At FPPF, we take this concept a stage further and look at how we ensure Equity of Experience (an adaptation and bespoke evolution of Cultural capital) for our pupils. For us, this means the opportunities and experiences that children need to

1)            Have a sense of equality and fulfilment (Cultural Capital) in terms of knowledge and skills delivered through our curriculum

2)            Be able to link and hang their learning off of; helping deepen understanding, embed real life links and strengthening schema

The last point is key for children at all ages and stages. Dissecting our curriculum to ensure that the children have the key experiences to make their learning real and understand the context of some more abstract curriculum areas.


The word ‘capital’ does indicate something to be acquired, stored and invested for greater profit.
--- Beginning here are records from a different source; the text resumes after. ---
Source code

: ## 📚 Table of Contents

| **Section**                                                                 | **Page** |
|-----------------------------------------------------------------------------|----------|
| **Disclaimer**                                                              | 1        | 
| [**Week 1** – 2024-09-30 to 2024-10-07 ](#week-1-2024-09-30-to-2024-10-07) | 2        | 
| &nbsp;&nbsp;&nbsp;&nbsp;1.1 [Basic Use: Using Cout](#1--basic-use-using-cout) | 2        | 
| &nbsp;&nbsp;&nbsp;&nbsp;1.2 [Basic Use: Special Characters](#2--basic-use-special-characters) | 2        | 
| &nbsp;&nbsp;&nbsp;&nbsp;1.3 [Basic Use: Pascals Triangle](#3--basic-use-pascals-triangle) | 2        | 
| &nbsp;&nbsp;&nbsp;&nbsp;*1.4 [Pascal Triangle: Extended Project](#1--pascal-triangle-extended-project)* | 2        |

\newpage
This is why the two points above are interconnected and have to work together to truly fulfil ‘Equity of Experience.


Michael Gove said: “The accumulation of cultural capital – the acquisition of knowledge – is the key to social mobility”.


Our FPPF curriculum is built around the acquisition and retention of key knowledge but also the ability to retain, link and develop a deeper understanding of topics and key knowledge.


Our Equity of Experience is about preparing children with the knowledge and skills for what comes next.  We realise the exploration of new skills and experiences helps to nurture passionwellbeing and respect.  The key knowledge is mapped through our curriculum and this is sequences and linked to our topics. Alongside this, we focus on key skills that we want the children to experience and develop through their Primary years; these skills are taken from the ‘Trending 2025 Key Skills’ complied by the World Economic Forum.


Every child and family who joins our federation will have their own knowledge and experiences that will link to their culture and wider family and bring a rich diversity to our community. This might include: languages, beliefs, traditions, cultural and family heritage, interests, travel and work. Research shows that when children and families’ cultures are valued, both the child’s experience of learning and progress can benefit (Husain et al., 2018, p. 4 and Gazzard, E. 2018 in Chalmers, H. and Crisfield, E. 2019).


Equity of Experience is the accumulation of experiences, knowledge, behaviours, and skills that a child can draw upon and which demonstrates their cultural awareness, knowledge and competence; it is one of the key ingredients a pupil will draw upon to be successful in education, society, their career and the world of work.


Equity of Experience gives power. It helps children achieve goals, become successful, and rise up the social ladder without necessarily having wealth or financial capital. Equity of experience is having assets that give children the desire to aspire and achieve social mobility whatever their starting point. It helps to break down perceived and real barriers to learning, achieving and engaging in school life.


Gradually widening children’s knowledge (please see our Curriculum section), exposure to key skills and experiences as they progress through the federation are important steps in providing rich and engaging learning across the curriculum. We plan carefully for children to have progressively richer experiences in Early Years and beyond. These include trips to the local park, shops and visits to places of worship, museums, sports and theatre venues just to name a few.